===== Entries shown

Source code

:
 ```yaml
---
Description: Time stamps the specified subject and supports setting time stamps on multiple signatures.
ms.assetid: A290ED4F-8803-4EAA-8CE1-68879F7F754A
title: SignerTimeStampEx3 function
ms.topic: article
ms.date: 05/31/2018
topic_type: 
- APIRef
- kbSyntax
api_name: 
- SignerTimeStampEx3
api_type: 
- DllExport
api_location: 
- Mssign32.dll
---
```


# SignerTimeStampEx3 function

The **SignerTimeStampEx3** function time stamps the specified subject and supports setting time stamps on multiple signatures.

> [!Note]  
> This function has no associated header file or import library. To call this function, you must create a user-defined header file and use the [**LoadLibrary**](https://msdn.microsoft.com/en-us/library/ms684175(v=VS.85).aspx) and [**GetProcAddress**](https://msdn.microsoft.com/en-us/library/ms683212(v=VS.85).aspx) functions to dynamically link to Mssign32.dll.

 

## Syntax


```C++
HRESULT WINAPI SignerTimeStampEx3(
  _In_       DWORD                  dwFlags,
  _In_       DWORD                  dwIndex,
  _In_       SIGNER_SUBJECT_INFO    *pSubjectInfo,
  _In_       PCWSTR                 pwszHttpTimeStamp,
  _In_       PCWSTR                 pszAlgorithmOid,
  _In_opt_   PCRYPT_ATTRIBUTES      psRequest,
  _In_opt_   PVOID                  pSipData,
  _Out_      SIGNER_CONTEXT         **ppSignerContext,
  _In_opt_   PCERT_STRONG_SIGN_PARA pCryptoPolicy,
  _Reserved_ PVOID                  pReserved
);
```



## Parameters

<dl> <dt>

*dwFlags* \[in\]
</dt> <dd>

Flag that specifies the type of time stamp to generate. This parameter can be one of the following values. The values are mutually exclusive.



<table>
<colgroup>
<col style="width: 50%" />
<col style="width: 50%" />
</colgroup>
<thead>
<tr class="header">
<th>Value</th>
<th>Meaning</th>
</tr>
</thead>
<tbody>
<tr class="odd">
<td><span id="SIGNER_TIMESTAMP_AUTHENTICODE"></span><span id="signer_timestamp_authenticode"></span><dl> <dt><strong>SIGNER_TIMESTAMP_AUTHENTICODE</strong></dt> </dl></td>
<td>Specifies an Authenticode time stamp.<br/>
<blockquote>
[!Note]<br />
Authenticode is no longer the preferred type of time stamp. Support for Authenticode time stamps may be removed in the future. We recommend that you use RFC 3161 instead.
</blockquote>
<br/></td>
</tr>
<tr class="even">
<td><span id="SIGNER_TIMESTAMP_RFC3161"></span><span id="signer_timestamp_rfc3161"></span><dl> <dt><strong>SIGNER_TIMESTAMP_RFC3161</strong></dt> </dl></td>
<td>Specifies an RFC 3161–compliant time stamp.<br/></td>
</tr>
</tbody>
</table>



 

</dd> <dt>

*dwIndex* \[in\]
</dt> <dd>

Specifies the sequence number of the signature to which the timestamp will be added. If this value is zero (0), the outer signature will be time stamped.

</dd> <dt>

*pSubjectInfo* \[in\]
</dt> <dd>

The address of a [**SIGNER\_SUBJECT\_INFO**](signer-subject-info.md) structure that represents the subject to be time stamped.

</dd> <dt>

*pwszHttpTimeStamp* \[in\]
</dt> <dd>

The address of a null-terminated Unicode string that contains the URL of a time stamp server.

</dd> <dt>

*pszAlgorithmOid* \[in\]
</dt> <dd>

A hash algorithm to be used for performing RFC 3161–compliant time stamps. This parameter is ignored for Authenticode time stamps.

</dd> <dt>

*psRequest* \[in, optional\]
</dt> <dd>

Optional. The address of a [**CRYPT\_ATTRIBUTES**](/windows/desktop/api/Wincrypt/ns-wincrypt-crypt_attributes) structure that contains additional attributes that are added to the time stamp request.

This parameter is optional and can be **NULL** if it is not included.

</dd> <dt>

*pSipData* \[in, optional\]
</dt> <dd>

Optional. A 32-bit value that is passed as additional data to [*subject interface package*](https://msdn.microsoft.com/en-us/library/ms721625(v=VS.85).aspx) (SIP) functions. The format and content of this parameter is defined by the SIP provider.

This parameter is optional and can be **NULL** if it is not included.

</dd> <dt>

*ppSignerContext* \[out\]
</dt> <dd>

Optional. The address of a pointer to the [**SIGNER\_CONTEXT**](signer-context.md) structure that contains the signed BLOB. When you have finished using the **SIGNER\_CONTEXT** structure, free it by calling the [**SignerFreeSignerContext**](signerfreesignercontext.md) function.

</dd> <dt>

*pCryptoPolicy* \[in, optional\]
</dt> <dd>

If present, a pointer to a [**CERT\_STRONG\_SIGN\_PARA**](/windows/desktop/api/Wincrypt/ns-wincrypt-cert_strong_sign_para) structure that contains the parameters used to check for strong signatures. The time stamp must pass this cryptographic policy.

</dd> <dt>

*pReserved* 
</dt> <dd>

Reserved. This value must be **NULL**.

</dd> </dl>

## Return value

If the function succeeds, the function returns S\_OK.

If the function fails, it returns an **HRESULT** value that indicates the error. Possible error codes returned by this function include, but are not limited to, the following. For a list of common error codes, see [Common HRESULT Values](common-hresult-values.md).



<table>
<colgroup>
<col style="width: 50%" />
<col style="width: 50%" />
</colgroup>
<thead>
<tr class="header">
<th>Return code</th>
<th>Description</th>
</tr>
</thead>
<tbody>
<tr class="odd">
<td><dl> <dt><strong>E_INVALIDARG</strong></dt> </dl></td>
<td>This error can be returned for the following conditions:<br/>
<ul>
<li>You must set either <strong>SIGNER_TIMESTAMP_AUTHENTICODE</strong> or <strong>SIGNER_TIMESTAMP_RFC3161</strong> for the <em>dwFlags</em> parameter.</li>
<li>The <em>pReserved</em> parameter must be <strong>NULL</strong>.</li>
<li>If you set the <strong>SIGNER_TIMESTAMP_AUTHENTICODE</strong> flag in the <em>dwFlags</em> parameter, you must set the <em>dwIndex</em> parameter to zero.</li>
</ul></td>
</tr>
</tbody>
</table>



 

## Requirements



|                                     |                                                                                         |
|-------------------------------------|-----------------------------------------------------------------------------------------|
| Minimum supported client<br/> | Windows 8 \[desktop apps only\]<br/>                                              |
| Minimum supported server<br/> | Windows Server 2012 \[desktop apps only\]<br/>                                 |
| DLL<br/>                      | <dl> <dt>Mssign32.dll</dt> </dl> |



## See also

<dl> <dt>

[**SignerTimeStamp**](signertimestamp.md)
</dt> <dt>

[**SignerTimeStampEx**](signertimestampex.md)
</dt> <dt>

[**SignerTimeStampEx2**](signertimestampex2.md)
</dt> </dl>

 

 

==========

Task to complete » Show the lines of the records that include the string "compliant".

Solution below »
<td>Specifies an RFC 3161–compliant time stamp.<br/></td>
A hash algorithm to be used for performing RFC 3161–compliant time stamps. This parameter is ignored for Authenticode time stamps.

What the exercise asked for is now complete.